Due date: Friday, 1 November 2019
In this assignment, you will work on processing photos and scans of printed form in order to extract the form fields and the written information entered in them. These images have been shared with us by Prof. Aaditeshwar Seth and Prof. Chetan Arora, and are images of immunization records which need to be digitized. Since many of the images have been taken by lay participants in uncontrolled environments, they have varying orientation, illumination, contrast, etc. which makes them harder to process automatically. What we want to do is to extract the form fields from each image, and detect the written information in each field.
This assignment is a bit different from the previous ones: it is much more application-driven and open-ended. You are permitted to use built-in routines for all of the topics discussed in class, i.e. edge detection, the Hough transform, thresholding and other segmentation techniques, morphological operations, etc. The challenge is to find a good sequence of operations to apply for each task, and choose the best parameters for each, to get as accurate results as possible.
Ideally, we would like a method that is fully automatic, that is to say, the same code should work well on all the input images without requiring per-image parameter tuning. If this is not possible (as may well be the case), show results on all the images using the best fixed set of parameters you can find, and for any failure cases, show any better results you can get by manual tuning. To simplify the parameter choice, you may want to resize the images to a consistent size in your code before further processing.

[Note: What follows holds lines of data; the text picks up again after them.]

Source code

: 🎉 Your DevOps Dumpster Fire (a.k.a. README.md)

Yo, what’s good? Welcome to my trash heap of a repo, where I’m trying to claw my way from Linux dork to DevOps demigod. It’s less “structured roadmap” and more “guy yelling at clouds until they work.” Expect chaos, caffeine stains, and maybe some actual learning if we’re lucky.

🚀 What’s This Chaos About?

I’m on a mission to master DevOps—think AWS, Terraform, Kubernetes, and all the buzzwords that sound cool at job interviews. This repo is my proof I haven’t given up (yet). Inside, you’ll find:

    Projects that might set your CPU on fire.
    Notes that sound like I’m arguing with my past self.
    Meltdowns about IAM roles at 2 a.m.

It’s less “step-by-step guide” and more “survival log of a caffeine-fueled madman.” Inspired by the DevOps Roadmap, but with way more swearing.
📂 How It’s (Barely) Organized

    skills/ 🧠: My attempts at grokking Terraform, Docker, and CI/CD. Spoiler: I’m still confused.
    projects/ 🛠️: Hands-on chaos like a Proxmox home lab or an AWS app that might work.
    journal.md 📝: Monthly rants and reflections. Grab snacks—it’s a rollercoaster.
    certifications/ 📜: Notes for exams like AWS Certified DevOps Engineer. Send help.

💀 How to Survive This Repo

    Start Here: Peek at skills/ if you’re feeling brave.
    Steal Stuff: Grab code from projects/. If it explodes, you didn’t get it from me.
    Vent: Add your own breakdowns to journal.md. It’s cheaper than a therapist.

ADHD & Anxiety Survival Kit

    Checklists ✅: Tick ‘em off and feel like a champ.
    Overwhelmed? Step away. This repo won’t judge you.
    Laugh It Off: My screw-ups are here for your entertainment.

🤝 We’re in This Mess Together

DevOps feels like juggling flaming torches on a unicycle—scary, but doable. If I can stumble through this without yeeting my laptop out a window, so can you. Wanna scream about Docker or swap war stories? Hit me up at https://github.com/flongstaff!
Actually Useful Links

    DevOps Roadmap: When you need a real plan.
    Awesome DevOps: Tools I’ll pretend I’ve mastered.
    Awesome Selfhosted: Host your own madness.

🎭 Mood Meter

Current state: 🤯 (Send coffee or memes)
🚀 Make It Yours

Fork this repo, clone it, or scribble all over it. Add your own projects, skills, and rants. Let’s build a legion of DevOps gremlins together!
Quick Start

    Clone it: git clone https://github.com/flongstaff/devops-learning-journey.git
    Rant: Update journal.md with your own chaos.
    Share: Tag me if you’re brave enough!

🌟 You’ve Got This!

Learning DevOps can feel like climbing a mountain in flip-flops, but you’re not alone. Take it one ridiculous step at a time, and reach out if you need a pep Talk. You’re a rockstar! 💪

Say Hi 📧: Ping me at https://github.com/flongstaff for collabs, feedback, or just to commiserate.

Download the dataset of images from here. The images are of three different types: (i) scanned, (ii) photos of printed-out forms, and (iii) photos of forms in booklets. Since these three sets have rather different characteristics, you may use different parameters for each set, but try to use the same parameters for every image within a given set.
Alignment
Automatically detect the orientation of the form, and rotate the image to straighten it. You can use a built-in function to perform the rotation, but be careful to choose an interpolation scheme that does not introduce aliasing.
(For photographed forms, there can also exist some perspective distortion which cannot be removed simply by rotation. We will ignore this issue in this assignment; in the provided dataset I have tried to include only images with minimal perspective distortion.)
Form field segmentation
Design an algorithm to segment out the form fields, i.e. the white boxes in which information is supposed to be entered. Note that these are generally rectangle-shaped light regions surrounded by darker regions or edges. Find a segmentation operation or sequence of operations that isolates all (or most) of the fields as separate connected regions. You may need additional steps to remove extra regions that do not have the right shape.
Character detection
Some of the fields have characters written in them, while others do not. Find a way to isolate these characters and label them as distinct connected components. (Of course, if two characters have been written in a connected way, you are not expected to separate them.)
Extra credit
The form fields also include pre-printed slashes for the dates to be entered, and these slashes can show up in the character segmentation as well. Can you design a method to automatically remove them, even if they are overlapping with the written characters? You could use the fact that they always appear in the same location in each form field.
As usual, submit your code and a report describing your work. Since this is a more open-ended assignment, it is especially important to describe your algorithm in detail and discuss the reasons for your relevant design and implementation choices. Feel free to include other approaches you tried and why they did not work as well as your final solution. Include images demonstrating the results of each task of the assignment.
Students working in groups of two are expected to show results on all of the images in the provided dataset. Students working alone may show results on only two images of each type, but must include at least one image with significant rotation.
You will be graded on the accuracy of the results, the amount of manual fine-tuning required, and the comprehensiveness of the report.